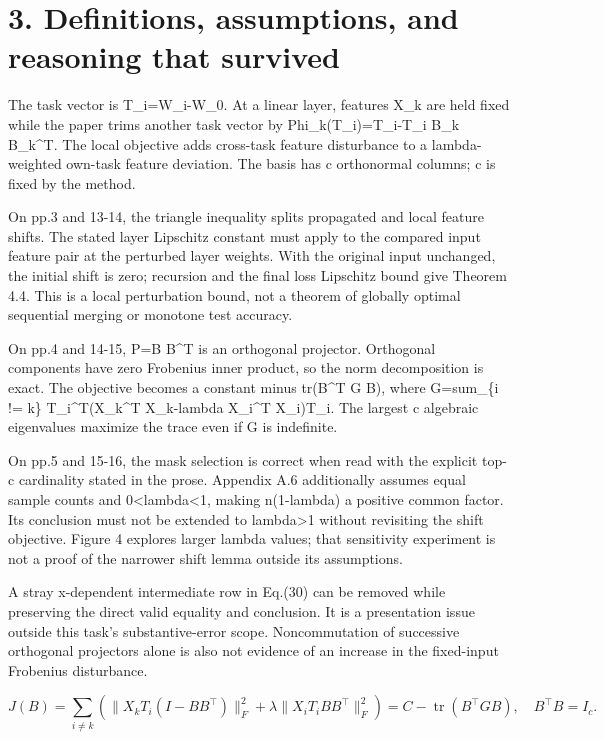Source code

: \documentclass[10pt]{article}
\begin{document}
\section*{3. Definitions, assumptions, and reasoning that survived}
The task vector is T\_i=W\_i-W\_0. At a linear layer, features X\_k are held fixed while the paper trims another task vector by Phi\_k(T\_i)=T\_i-T\_i B\_k B\_k\textasciicircum{}T. The local objective adds cross-task feature disturbance to a lambda-weighted own-task feature deviation. The basis has c orthonormal columns; c is fixed by the method.\par
On pp.3 and 13-14, the triangle inequality splits propagated and local feature shifts. The stated layer Lipschitz constant must apply to the compared input feature pair at the perturbed layer weights. With the original input unchanged, the initial shift is zero; recursion and the final loss Lipschitz bound give Theorem 4.4. This is a local perturbation bound, not a theorem of globally optimal sequential merging or monotone test accuracy.\par
On pp.4 and 14-15, P=B B\textasciicircum{}T is an orthogonal projector. Orthogonal components have zero Frobenius inner product, so the norm decomposition is exact. The objective becomes a constant minus tr(B\textasciicircum{}T G B), where G=sum\_\{i != k\} T\_i\textasciicircum{}T(X\_k\textasciicircum{}T X\_k-lambda X\_i\textasciicircum{}T X\_i)T\_i. The largest c algebraic eigenvalues maximize the trace even if G is indefinite.\par
On pp.5 and 15-16, the mask selection is correct when read with the explicit top-c cardinality stated in the prose. Appendix A.6 additionally assumes equal sample counts and 0<lambda<1, making n(1-lambda) a positive common factor. Its conclusion must not be extended to lambda>1 without revisiting the shift objective. Figure 4 explores larger lambda values; that sensitivity experiment is not a proof of the narrower shift lemma outside its assumptions.\par
A stray x-dependent intermediate row in Eq.(30) can be removed while preserving the direct valid equality and conclusion. It is a presentation issue outside this task’s substantive-error scope. Noncommutation of successive orthogonal projectors alone is also not evidence of an increase in the fixed-input Frobenius disturbance.\par
\[J(B)=\sum_{i\ne k}\left(\|X_kT_i(I-BB^\top)\|_F^2+\lambda\|X_iT_iBB^\top\|_F^2\right)=C-\operatorname{tr}(B^\top GB),\quad B^\top B=I_c.\]\par
\end{document}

What this task involves - Print again, exactly, the lines of the records above from the first line through the line with "On pp.5 and". No pictures.

Answer area -
Source code

: \documentclass[10pt]{article}
\begin{document}
\section*{3. Definitions, assumptions, and reasoning that survived}
The task vector is T\_i=W\_i-W\_0. At a linear layer, features X\_k are held fixed while the paper trims another task vector by Phi\_k(T\_i)=T\_i-T\_i B\_k B\_k\textasciicircum{}T. The local objective adds cross-task feature disturbance to a lambda-weighted own-task feature deviation. The basis has c orthonormal columns; c is fixed by the method.\par
On pp.3 and 13-14, the triangle inequality splits propagated and local feature shifts. The stated layer Lipschitz constant must apply to the compared input feature pair at the perturbed layer weights. With the original input unchanged, the initial shift is zero; recursion and the final loss Lipschitz bound give Theorem 4.4. This is a local perturbation bound, not a theorem of globally optimal sequential merging or monotone test accuracy.\par
On pp.4 and 14-15, P=B B\textasciicircum{}T is an orthogonal projector. Orthogonal components have zero Frobenius inner product, so the norm decomposition is exact. The objective becomes a constant minus tr(B\textasciicircum{}T G B), where G=sum\_\{i != k\} T\_i\textasciicircum{}T(X\_k\textasciicircum{}T X\_k-lambda X\_i\textasciicircum{}T X\_i)T\_i. The largest c algebraic eigenvalues maximize the trace even if G is indefinite.\par
On pp.5 and 15-16, the mask selection is correct when read with the explicit top-c cardinality stated in the prose. Appendix A.6 additionally assumes equal sample counts and 0<lambda<1, making n(1-lambda) a positive common factor. Its conclusion must not be extended to lambda>1 without revisiting the shift objective. Figure 4 explores larger lambda values; that sensitivity experiment is not a proof of the narrower shift lemma outside its assumptions.\par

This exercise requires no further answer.